The Fed inches closer to cuts

Tony A. Rodriguez
Head of Fixed Income Strategy, Nuveen
A closeup of the eagle on a dollar bill.

The U.S. Federal Reserve left interest rates unchanged at its January meeting, as expected, but continued to signal that rate cuts will begin this year.

What happened?

The U.S. Federal Reserve kept interest rates at 5.25% - 5.50%, remaining at their 22-year high. Despite the lack of updated economic projections at this meeting, the policy statement contained substantial revisions, which leaned hawkish overall.

The policy statement removed the reference to “additional policy firming that may be appropriate,” which had kept the door open to additional rate hikes. The statement now reflects the move toward rate cuts this year, though it said that the FOMC does “not expect it will be appropriate to reduce the target range until it has gained greater confidence that inflation is moving sustainably toward 2%.” Separately, the statement also added a new reference to both halves of the mandate, inflation and unemployment, “moving into better balance.”

In his press conference, Chair Powell explicitly said that a cut at the next meeting in March is “not the most likely case.” He reiterated that the committee needs more confidence and wants to see more evidence that inflation is truly on a path to the 2% target.

Overall, today’s meeting remains consistent with rate cuts this year as inflation moderates and downside risks to growth increase. However, the market-implied odds of a cut by March, which had reached as high as 78% before the meeting, are now down to around 37%. We continue to expect rate cuts to start closer to midyear. 
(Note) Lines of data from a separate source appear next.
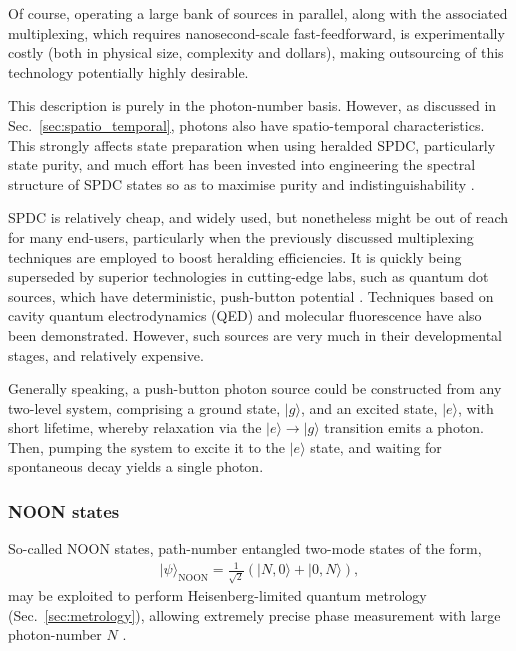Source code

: \documentclass[aps, rmp, twocolumn, amsmath, amssymb, nofootinbib, superscriptaddress, longbibliography, floatfix, table-of-contents, eqsecnum]{revtex4-1}
\newcommand{\ket}[1]{|#1\rangle}
\begin{document}
Of course, operating a large bank of sources in parallel, along with the associated multiplexing, which requires nanosecond-scale fast-feedforward, is experimentally costly (both in physical size, complexity and dollars), making outsourcing of this technology potentially highly desirable.

This description is purely in the photon-number basis. However, as discussed in Sec.~\ref{sec:spatio_temporal}, photons also have spatio-temporal characteristics. This strongly affects state preparation when using heralded SPDC, particularly state purity, and much effort has been invested into engineering the spectral structure of SPDC states so as to maximise purity and indistinguishability \cite{bib:Aichele02, bib:Branning00}.

SPDC is relatively cheap, and widely used, but nonetheless might be out of reach for many end-users, particularly when the previously discussed multiplexing techniques are employed to boost heralding efficiencies. It is quickly being superseded by superior technologies in cutting-edge labs, such as quantum dot sources, which have deterministic, push-button potential \cite{bib:Santori01, bib:Kiraz04}. Techniques based on cavity quantum electrodynamics (QED) \cite{bib:Brattke01} and molecular fluorescence \cite{bib:Brunel99} have also been demonstrated. However, such sources are very much in their developmental stages, and relatively expensive.

Generally speaking, a push-button photon source could be constructed from any two-level system, comprising a ground state, $\ket{g}$, and an excited state, $\ket{e}$, with short lifetime, whereby relaxation via the \mbox{$\ket{e}\to\ket{g}$} transition emits a photon. Then, pumping the system to excite it to the $\ket{e}$ state, and waiting for spontaneous decay yields a single photon.

%
%

\subsubsection{NOON states} \label{sec:NOON} 

So-called NOON states, path-number entangled two-mode states of the form,
\begin{align}
\ket\psi_\text{NOON} = \frac{1}{\sqrt{2}}(\ket{N,0}+\ket{0,N}),
\end{align}
may be exploited to perform Heisenberg-limited quantum metrology (Sec.~\ref{sec:metrology}), allowing extremely precise phase measurement with large photon-number $N$ \cite{bib:Dowling08}. 
\end{document}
Recent data has supported a soft landing

The most important development since the last meeting has been the continued, surprisingly robust progress on disinflation. Core PCE inflation ended 2023 at +2.9% year-over-year, notably lower than the Fed’s projection from earlier in December (+3.2%) and significantly lower than its projection from last June (+3.9%). There has been continued progress in all the key areas, including housing, core services and durable goods, though the former two categories remain uncomfortably high.

One reason for optimism that inflation will continue to moderate moving forward is the steady softening in wage pressure. Actual wage inflation has slowed, and leading indicators point to further decelerations ahead. The private quits rate is down, the number of job openings is lower, the pace of job creation has slowed, and cyclical measures of employment have moderated.

As a result of the slowdown in the labor market, downside risks to growth have picked up. Fourth quarter U.S. GDP growth remained very strong at +3.3%, but that headline number was boosted by temporary effects from inventories and net exports. Meanwhile, growth in China decelerated and flatlined in Europe. Measures of current activity in both economies remain very weak.

Looking ahead, we anticipate a further gentle slowdown in global growth and progress on disinflation. The unemployment rate is likely to tick (but not spike) higher over the course of the year. 

What does this mean for investors?

With the Fed pivoting more fully away from rate hikes and toward rate cuts, investors need to pivot as well. Though fixed income and equity markets have both rallied substantially over the last three months, there are still many areas of opportunity.

We encourage investors to assess their taxable fixed income portfolio allocations and consider opportunities we see across the asset class. Our outlook calls for the 10-year U.S. Treasury yield to fall from current levels to finish 2024 around 3.50%. Accordingly, we think extending duration in fixed income portfolios could be wise.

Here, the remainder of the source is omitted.